The long walk to count the Christmas chickadees
So a couple of weeks ago I did a route for the Christmas Bird Count in Glacier National Park, which is to say I hiked to Avalanche Creek up the Going-to-the-Sun Road from Lake McDonald Lodge and then back down the McDonald Valley Trail back to the lodge.
I can sum up the journey in one sentence: It’s a long walk to hear a chickadee (notice I didn’t say see a chickadee, because I never did get a good look at them. They were waaaayy up in the trees).
Still, they were my favorite species of chickadees to both hear and see, as they were chestnut-backed chickadees. Chestnut-backed chickadees sound like a black-capped chickadee with a cold. As their name belies, they have chestnut-colored backs and are slightly smaller than their black-capped cousins. They’re usually found in the big old woods around Avalanche Creek.
You have to admire chickadees. They’re one of the toughest birds in the woods, active in all sorts of nasty weather and singing to beat the band no matter of it.
The hike itself is a bit of a slog, so much so that even the boy didn’t want to go and went back to bed. I’ve done the journey a variety of ways over the years in all sorts of weather, the worst being rain, of course.
The best trip was a ski on decent snow, greeted by a small flock of pine grosbeaks feeding on snowberries along the creek. Pine grosbeaks are a favorite winter bird.
This year, with the lack of snow, it was a hike all the way. The last human tracks ended just past Moose Country, a place that got its name from the moose that hung out there years ago. I think I’ve seen one moose myself in the past 20 years. Beyond Moose Country the snow was a bit deeper and fresh.
The birds were pretty quiet, though I did briefly see a black-backed woodpecker.
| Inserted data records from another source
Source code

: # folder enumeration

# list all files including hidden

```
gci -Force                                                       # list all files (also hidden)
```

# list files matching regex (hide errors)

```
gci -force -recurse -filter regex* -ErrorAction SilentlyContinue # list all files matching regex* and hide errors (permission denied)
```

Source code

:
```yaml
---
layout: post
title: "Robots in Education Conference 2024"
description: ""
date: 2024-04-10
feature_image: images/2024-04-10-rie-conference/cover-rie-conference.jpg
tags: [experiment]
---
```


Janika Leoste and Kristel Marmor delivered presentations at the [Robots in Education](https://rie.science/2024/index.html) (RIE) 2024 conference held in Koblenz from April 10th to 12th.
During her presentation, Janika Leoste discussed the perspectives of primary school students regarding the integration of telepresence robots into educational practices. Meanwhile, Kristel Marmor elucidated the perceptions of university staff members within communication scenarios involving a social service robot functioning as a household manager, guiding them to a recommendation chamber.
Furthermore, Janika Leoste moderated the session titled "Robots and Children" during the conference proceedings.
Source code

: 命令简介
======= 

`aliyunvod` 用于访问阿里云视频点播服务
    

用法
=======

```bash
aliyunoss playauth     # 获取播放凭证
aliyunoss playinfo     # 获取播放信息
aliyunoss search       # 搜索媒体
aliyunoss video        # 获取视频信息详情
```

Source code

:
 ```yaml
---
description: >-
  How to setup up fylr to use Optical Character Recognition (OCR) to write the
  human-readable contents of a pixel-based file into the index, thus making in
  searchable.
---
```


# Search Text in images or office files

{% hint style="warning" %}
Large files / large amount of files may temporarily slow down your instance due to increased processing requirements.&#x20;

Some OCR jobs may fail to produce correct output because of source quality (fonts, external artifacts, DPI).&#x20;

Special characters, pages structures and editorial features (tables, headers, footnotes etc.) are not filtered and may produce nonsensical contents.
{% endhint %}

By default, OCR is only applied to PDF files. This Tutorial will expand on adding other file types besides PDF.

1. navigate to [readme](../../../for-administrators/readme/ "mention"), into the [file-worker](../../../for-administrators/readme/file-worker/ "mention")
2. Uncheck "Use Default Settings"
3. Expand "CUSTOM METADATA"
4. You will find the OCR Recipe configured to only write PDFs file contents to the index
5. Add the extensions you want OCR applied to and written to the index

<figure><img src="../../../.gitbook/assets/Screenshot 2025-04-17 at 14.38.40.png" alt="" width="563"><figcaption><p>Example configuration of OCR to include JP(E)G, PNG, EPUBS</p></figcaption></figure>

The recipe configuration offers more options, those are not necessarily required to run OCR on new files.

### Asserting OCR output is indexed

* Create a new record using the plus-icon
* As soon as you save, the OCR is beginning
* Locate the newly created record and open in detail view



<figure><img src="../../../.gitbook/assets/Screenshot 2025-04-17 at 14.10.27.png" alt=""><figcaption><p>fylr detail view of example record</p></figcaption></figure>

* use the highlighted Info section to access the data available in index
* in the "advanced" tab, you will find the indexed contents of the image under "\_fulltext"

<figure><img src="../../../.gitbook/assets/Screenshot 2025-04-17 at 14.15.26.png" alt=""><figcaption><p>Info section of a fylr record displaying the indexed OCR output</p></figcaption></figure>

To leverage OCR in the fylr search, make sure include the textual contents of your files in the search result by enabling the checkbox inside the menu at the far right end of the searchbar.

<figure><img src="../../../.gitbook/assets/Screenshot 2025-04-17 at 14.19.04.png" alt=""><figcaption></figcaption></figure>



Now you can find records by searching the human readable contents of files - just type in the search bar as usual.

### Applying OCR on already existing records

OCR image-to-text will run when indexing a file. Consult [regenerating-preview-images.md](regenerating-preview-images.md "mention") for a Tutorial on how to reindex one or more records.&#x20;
It peeked around a trunk, scolded me and took off. Trees that looked like they might make it post Sprague Fire virtually all died over the droughty summer we had. The fire line is clear as day from the McDonald Trail.
The fire was bad news for old growth but is good news for the black-backed, which feeds on beetle larvae in the dead trees. Outside of burned forests, black-backs are fairly rare.
Other than that, I didn’t see but two people the whole trip. It’s nice to view Avalanche Gorge in the quiet of winter, with no one around but the American dippers singing along the shore.
Makes the walk worth it, for sure.
Chris Peterson is the editor of the Hungry Horse News.